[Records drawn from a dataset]
▬▬▬▬▬▬▬▬▬▬
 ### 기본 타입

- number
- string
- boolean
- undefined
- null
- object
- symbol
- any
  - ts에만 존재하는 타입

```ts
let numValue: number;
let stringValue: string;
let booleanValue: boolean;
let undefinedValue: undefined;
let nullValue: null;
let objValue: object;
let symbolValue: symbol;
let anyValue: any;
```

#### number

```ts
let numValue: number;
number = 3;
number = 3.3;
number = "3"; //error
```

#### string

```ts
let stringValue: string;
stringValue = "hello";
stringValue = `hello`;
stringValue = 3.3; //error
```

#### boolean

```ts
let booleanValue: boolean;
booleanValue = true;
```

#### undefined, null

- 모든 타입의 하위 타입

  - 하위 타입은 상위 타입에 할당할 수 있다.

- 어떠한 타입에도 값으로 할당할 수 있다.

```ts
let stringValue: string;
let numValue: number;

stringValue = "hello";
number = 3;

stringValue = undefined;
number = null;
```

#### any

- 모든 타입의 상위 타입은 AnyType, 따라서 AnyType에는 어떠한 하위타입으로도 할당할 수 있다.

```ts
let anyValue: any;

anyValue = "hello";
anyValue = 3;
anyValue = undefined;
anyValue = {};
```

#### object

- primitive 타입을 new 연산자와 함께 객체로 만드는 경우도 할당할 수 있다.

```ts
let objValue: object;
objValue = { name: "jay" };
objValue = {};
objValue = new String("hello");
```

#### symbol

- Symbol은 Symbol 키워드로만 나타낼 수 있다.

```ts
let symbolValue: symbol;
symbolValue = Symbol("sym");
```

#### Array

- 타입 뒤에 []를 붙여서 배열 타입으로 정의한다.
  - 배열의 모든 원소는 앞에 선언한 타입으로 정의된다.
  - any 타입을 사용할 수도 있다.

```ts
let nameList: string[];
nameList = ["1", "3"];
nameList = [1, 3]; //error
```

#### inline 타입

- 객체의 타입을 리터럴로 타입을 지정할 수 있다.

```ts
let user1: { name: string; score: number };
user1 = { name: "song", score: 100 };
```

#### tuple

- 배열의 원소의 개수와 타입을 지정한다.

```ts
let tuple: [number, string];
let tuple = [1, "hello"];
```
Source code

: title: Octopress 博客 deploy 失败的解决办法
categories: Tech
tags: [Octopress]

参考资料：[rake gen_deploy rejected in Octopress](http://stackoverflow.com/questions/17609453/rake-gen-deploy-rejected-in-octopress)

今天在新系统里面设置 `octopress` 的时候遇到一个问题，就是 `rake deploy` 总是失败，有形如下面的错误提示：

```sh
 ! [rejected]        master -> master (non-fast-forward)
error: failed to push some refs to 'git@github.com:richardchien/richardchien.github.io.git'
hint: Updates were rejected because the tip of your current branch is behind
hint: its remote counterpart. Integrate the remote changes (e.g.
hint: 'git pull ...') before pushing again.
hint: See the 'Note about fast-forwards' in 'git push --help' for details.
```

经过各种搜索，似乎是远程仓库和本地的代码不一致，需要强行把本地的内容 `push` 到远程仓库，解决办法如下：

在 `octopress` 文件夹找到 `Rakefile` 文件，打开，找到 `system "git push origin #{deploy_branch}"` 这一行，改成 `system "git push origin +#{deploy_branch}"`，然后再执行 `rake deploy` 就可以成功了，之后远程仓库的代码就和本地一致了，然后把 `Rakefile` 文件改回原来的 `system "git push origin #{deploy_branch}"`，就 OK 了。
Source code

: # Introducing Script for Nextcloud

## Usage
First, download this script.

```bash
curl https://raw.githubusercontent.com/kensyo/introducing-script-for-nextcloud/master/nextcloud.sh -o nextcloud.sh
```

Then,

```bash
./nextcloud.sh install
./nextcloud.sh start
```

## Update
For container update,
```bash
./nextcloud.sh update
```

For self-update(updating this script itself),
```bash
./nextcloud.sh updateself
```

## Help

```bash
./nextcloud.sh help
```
▬▬▬▬▬▬▬▬▬▬
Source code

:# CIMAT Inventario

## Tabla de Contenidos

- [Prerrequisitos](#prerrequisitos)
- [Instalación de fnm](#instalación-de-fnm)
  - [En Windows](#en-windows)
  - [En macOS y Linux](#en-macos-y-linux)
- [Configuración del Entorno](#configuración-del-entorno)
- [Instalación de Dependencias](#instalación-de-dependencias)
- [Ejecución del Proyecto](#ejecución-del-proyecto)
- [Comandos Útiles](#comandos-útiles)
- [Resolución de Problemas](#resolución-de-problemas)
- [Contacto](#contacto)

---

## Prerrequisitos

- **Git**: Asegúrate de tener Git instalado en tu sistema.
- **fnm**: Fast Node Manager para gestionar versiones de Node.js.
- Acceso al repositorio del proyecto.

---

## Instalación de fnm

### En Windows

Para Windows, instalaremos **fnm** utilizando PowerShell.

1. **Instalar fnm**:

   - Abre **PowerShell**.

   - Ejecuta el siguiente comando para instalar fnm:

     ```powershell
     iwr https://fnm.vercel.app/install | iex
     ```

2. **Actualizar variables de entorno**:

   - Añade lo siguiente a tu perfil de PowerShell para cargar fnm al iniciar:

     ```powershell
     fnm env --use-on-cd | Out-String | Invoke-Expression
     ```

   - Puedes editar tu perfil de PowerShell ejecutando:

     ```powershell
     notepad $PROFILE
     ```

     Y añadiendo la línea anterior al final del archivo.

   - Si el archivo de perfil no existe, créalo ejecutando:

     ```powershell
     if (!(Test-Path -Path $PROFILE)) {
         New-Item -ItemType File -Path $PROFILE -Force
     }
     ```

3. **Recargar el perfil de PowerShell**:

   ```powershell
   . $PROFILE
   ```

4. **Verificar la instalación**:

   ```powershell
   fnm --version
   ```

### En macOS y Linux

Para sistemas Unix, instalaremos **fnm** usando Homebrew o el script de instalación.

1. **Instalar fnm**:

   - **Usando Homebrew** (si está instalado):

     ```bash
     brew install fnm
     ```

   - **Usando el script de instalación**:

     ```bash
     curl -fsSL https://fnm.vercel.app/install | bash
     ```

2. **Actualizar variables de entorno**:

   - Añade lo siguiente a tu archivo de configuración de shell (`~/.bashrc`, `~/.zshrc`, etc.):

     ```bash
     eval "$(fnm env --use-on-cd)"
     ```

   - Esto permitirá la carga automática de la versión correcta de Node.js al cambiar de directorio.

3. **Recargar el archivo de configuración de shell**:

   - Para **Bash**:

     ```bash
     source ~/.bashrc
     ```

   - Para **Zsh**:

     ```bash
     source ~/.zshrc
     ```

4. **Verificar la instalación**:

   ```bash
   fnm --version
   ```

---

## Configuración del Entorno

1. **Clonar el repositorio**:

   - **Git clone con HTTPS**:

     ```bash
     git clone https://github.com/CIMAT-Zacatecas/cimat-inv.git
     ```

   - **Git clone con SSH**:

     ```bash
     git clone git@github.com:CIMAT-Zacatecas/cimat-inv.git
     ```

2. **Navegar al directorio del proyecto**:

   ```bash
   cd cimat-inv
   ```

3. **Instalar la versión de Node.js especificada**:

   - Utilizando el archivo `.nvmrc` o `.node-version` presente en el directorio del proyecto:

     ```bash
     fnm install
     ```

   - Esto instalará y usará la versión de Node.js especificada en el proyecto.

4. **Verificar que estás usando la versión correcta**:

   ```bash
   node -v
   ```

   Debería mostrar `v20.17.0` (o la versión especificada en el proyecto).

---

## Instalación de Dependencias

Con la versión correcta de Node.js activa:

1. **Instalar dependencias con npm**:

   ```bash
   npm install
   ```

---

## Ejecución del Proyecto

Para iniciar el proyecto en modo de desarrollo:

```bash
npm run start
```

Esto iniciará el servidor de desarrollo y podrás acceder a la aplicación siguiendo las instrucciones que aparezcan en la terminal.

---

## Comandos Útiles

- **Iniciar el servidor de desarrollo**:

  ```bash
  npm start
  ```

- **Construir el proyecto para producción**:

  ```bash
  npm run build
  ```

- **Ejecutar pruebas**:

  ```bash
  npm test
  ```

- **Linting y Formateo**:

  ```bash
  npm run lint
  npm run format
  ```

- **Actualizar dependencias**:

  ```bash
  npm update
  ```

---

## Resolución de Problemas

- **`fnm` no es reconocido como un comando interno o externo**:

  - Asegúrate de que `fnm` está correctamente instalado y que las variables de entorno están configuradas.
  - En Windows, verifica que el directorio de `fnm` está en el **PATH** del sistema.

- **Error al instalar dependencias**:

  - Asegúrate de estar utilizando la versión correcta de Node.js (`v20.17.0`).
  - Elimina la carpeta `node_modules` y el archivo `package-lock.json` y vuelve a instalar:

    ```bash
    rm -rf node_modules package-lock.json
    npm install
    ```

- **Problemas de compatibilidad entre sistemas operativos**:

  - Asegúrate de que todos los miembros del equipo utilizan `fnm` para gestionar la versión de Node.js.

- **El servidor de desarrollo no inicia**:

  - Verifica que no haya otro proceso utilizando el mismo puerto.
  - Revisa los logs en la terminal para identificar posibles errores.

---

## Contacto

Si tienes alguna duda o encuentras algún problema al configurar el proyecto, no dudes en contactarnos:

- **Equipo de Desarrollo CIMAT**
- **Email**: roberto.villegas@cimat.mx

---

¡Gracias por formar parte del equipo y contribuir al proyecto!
▬▬▬▬▬▬▬▬▬▬
- **What you are asked to do**:
The word "Ejecución" may appear in several lines of the data; copy every line where it does.

- **Output for this task**:
- [Ejecución del Proyecto](#ejecución-del-proyecto)
## Ejecución del Proyecto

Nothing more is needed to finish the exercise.